Last in Parliament October 2019, as NDP MP for Saint-Hyacinthe—Bagot (Québec)

Lost her last election, in 2021, with 12% of the vote.

Statements in the House

Telecommunications April 10th, 2019

Madam Speaker, the problem is that an area like the one I represent is only 50 kilometres from Montreal. It is not in a remote area.

The problem with satellite Internet services is that they do not work in our area. They use a wireless technology and when it snows or is windy, it does not work. If a silo is built between our antenna and the transmission antenna, it stops working. If a tree grows, it stops working. We need fibre optics in all areas to have efficient service.

In my riding, young adults go to Montreal, Sherbrooke or Quebec City for their post-secondary studies. Parents tell me that their children do not go home on weekends because they cannot connect to their institution's portal. We want our young people to remain in our region and to return to our region.

Telecommunications April 10th, 2019

Madam Speaker, in our region, high-speed Internet access is indispensable, especially for families, students, SMEs, self-employed workers and of course agricultural businesses.

More than 350,000 households in Quebec still do not have not have an affordable and reliable Internet connection. There is a desperate need now, but the Liberals are telling us today that we will have to wait until 2030.
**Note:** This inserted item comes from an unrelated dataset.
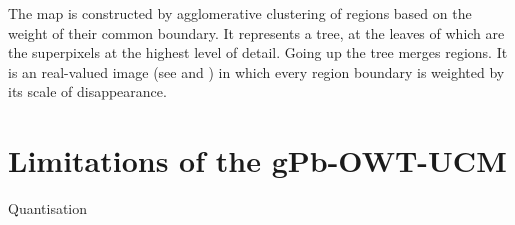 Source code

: The map is constructed by agglomerative clustering of regions based on the weight of their common boundary. It represents a tree, at the leaves of which are the superpixels at the highest level of detail. Going up the tree merges regions. It is an real-valued image (see  and ) in which every region boundary is weighted by its scale of disappearance.



\section{Limitations of the gPb-OWT-UCM} %
Quantisation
Much like the Conservatives before them, the Liberals are turning their backs on our rural regions. Budget 2019 would have been a great opportunity to invest in this infrastructure to give everyone access and to help our region develop faster. Instead, we have to wait more than 10 years.

Since I was elected in 2015, I keep repeating over and over that this government is not doing enough to ensure everyone has Internet access, but now, with the election just six months away, the government is saying it is going to invest. Be careful, though, for the devil is in the details. Canadians and Quebeckers will not all have access for another 10 years.
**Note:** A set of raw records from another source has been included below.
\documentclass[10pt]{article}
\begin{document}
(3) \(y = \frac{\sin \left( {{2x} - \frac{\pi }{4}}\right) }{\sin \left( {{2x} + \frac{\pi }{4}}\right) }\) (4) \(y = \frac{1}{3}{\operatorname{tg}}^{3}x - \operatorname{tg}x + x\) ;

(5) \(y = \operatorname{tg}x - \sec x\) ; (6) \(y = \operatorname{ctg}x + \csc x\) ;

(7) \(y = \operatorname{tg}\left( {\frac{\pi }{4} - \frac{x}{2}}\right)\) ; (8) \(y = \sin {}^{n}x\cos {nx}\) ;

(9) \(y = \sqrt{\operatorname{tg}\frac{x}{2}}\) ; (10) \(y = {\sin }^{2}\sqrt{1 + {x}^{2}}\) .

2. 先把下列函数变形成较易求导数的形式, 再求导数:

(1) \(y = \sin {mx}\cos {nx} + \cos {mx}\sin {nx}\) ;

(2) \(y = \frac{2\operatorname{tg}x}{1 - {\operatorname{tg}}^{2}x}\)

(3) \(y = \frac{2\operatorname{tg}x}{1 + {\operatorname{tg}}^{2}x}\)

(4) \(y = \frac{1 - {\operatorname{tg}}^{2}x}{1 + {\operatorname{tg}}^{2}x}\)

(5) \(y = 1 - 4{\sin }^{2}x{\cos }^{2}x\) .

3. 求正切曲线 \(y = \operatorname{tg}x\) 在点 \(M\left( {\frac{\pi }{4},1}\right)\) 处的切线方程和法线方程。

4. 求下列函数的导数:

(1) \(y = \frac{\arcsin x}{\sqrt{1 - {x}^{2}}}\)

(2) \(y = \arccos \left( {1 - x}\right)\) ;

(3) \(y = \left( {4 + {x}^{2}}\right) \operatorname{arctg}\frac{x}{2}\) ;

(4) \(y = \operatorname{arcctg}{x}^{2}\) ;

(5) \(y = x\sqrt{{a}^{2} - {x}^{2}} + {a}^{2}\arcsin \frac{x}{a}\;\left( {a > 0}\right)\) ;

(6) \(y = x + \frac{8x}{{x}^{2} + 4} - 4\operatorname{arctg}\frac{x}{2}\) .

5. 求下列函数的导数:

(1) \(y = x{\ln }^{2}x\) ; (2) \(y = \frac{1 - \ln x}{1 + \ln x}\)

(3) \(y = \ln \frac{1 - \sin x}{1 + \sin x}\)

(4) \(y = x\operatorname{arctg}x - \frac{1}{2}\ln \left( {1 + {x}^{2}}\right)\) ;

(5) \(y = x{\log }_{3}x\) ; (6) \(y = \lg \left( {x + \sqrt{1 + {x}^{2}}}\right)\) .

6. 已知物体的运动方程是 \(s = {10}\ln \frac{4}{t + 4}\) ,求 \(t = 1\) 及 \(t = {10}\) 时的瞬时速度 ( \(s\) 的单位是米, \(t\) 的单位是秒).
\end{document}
The people of Saint-Hyacinthe and Acton Vale cannot wait 10 years. In my region, 16 of the 25 municipalities have connectivity problems and need Internet. We are talking about a riding that is less than an hour from Montreal. It is truly appalling.

Instead of giving millions of dollars to multi-billionnaires, the government should invest that money now so that our young people can pursue their studies close to home, so that our small businesses can innovate, so that our farmers can prosper, so that our regions can achieve their economic development potential and so that our seniors can access health and social services online if they want to.

Saint-Hyacinthe is an agrifood technopole. Our farmers and producers want to be on the cutting edge of technology, but the government has to give them the tools to achieve that.

Many farms in our riding still do not have a reliable connection. That is a drawback for farmers who want to innovate and improve their efficiency and productivity. Many of our farms and rural areas do not have cable or fibre optic access.

Wireless Internet access is the only solution, but the available networks are often way too slow to be functional. That has a direct impact on farmers, who need Internet access on their farm, in the barn, in the stable, in the fields and in the house to manage their books. To be productive, they need access to fast, reliable Internet.

Connectivity to high-speed Internet is necessary for accessing the latest health care technologies, providing modern education for our young people and students, and helping businesses innovate and grow.

In 2019, reliable access to the Internet is not a luxury. It is an essential service. Only 37% of households have access to high-speed Internet in rural, remote or sparsely populated areas. That means that six out of 10 people living in a rural area do not have access to reliable Internet service.

Why? Because the Liberals, like the Conservatives before them, are not doing enough.

In rural areas, Internet access, if it is available, costs about $100 a month, and sometimes even twice that, for service that often falls short on capacity and quality. Telling people six months before an election that they will have reliable Internet access in 10 years is not going help our SMEs prosper, keep our young people in the regions, help our farmers succeed, support self-employed people, equip our families, and the list goes on.

Why are the Liberals waiting another 10 years to do something about this?

Questions on the Order Paper April 10th, 2019

With regard to infrastructure investments through the Canada Infrastructure Bank, since its creation: (a) what are the Bank's investments, broken down by (i) province, (ii) constituency, (iii) investment partners, (iv) investment projects, (v) investment amounts; and (b) how many jobs are generated by these investments, broken down by (i) province, (ii) constituency?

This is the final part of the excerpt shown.